About this task:
Report the count of lines in the records that contain "addedtodayblock", without any added text.

Records for the task:
* * * * * * *

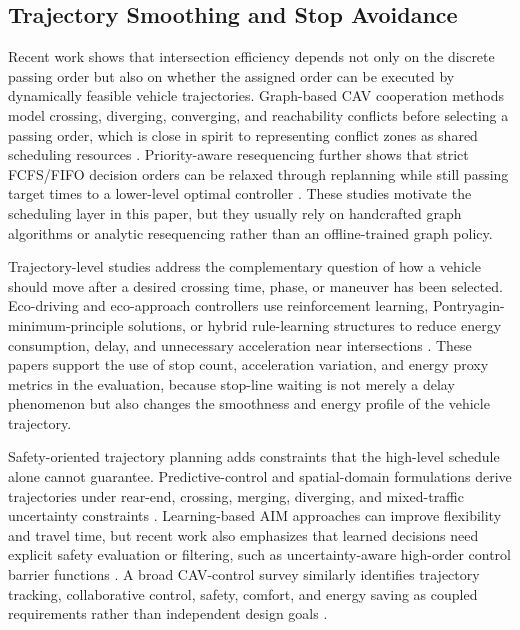 \subsection{Trajectory Smoothing and Stop Avoidance}
\begin{addedtodayblock}
Recent work shows that intersection efficiency depends not only on the discrete passing order but also on whether the assigned order can be executed by dynamically feasible vehicle trajectories. Graph-based CAV cooperation methods model crossing, diverging, converging, and reachability conflicts before selecting a passing order, which is close in spirit to representing conflict zones as shared scheduling resources \cite{chen2021conflictfree,chen2021lanechanging}. Priority-aware resequencing further shows that strict FCFS/FIFO decision orders can be relaxed through replanning while still passing target times to a lower-level optimal controller \cite{chalaki2021priority}. These studies motivate the scheduling layer in this paper, but they usually rely on handcrafted graph algorithms or analytic resequencing rather than an offline-trained graph policy.

Trajectory-level studies address the complementary question of how a vehicle should move after a desired crossing time, phase, or maneuver has been selected. Eco-driving and eco-approach controllers use reinforcement learning, Pontryagin-minimum-principle solutions, or hybrid rule-learning structures to reduce energy consumption, delay, and unnecessary acceleration near intersections \cite{bai2022hybrid,jiang2023ecodriving,lakshmanan2022cooperative,dong2023overtaking}. These papers support the use of stop count, acceleration variation, and energy proxy metrics in the evaluation, because stop-line waiting is not merely a delay phenomenon but also changes the smoothness and energy profile of the vehicle trajectory.

Safety-oriented trajectory planning adds constraints that the high-level schedule alone cannot guarantee. Predictive-control and spatial-domain formulations derive trajectories under rear-end, crossing, merging, diverging, and mixed-traffic uncertainty constraints \cite{mahbub2022safety,zhao2025spatial}. Learning-based AIM approaches can improve flexibility and travel time, but recent work also emphasizes that learned decisions need explicit safety evaluation or filtering, such as uncertainty-aware high-order control barrier functions \cite{luo2023realtime,yu2025uncertainty,cederle2024distributed,li2023dhal}. A broad CAV-control survey similarly identifies trajectory tracking, collaborative control, safety, comfort, and energy saving as coupled requirements rather than independent design goals \cite{liu2023systematic}.


\end{addedtodayblock}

* * * * * * *

Solution for this problem:
2